Across the six waves, the average reported regional incidence increased (4.1, 5.8, 4.6, 6.8, 6 and 6.2 cases per hundred population/day), as did the positivity of diagnostic tests (34.5%, 55.1%, 60.6%, 55.7%, 68.3% and 39%); in-hospital mortality for SARS-CoV-2 positive (0.32, 0.26, 0.28, 0.26, 0.11 and 0.08 deaths per hundred population /day).
Comorbidities
About one-third of confirmed COVID-19 patients (29.3%) had at least one underlying condition, and the most common comorbidities were CVD (24.8%), diabetes (21.3%) and hypertension (10.1%) (see Table 2 for more details).
SARS-CoV-2 relative viral load and outcome
According to Table 3, of 11045 rRT-PCR-positive cases for SARS-CoV-2, 75% (8312/11045) have Ct value ≤ 30. Most patients with the highest relative viral load (Ct value of 9-20) were detected in the fifth wave.
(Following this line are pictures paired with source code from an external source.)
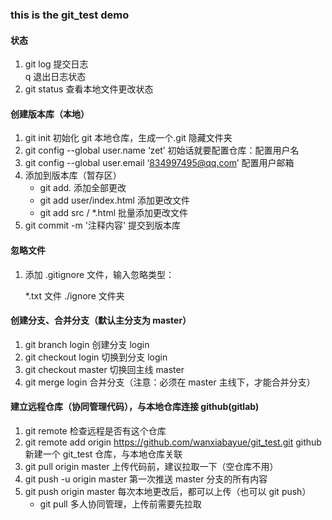 ### this is the git_test demo

#### 状态

1. git log 提交日志  
   q 退出日志状态
2. git status 查看本地文件更改状态

#### 创建版本库（本地）

1. git init 初始化 git 本地仓库，生成一个.git 隐藏文件夹
2. git config --global user.name ‘zet’ 初始话就要配置仓库：配置用户名
3. git config --global user.email ‘834997495@qq.com’ 配置用户邮箱
4. 添加到版本库（暂存区）
   - git add. 添加全部更改
   - git add user/index.html 添加更改文件
   - git add src / \*.html 批量添加更改文件
5. git commit -m '注释内容' 提交到版本库

#### 忽略文件

1. 添加 .gitignore 文件，输入忽略类型：

   \*.txt 文件
   ./ignore 文件夹

#### 创建分支、合并分支（默认主分支为 master）

1. git branch login 创建分支 login
2. git checkout login 切换到分支 login
3. git checkout master 切换回主线 master
4. git merge login 合并分支（注意：必须在 master 主线下，才能合并分支）

#### 建立远程仓库（协同管理代码），与本地仓库连接 github(gitlab)

1. git remote 检查远程是否有这个仓库
2. git remote add origin https://github.com/wanxiabayue/git_test.git github 新建一个 git_test 仓库，与本地仓库关联
3. git pull origin master 上传代码前，建议拉取一下（空仓库不用）
4. git push -u origin master 第一次推送 master 分支的所有内容
5. git push origin master 每次本地更改后，都可以上传（也可以 git push）
   - git pull 多人协同管理，上传前需要先拉取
Further, the rate of ICU admission for patients with a Ct value of 9-20, 21-30 and 31-40 was 5.6% (120/2140), 4.4% (271/6172) and 3.5% (92/2653), respectively. In addition, the rate of in-hospital mortality in patients with a Ct value of 9-20, 21-30 and 31-40 was 8.6% (183/2140), 5.7% (350/6172) and 6.7% (178/2653), respectively.
Clinical outcomes
Of the 24,287 hospitalized patients with suspected COVID-19, 1236 died (5.1%), including 682 (55.2%) male patients. Among 11,045 confirmed COVID-19 patients, 714 deaths (6.5%) were recorded, including 380 (53.2%) males and 334 (46.8%) females. The deceased cases had a mean age of 66.1 ± 16.7 years compared to those who were discharged (53.7 ± 18.8) (Tables 2 and 4).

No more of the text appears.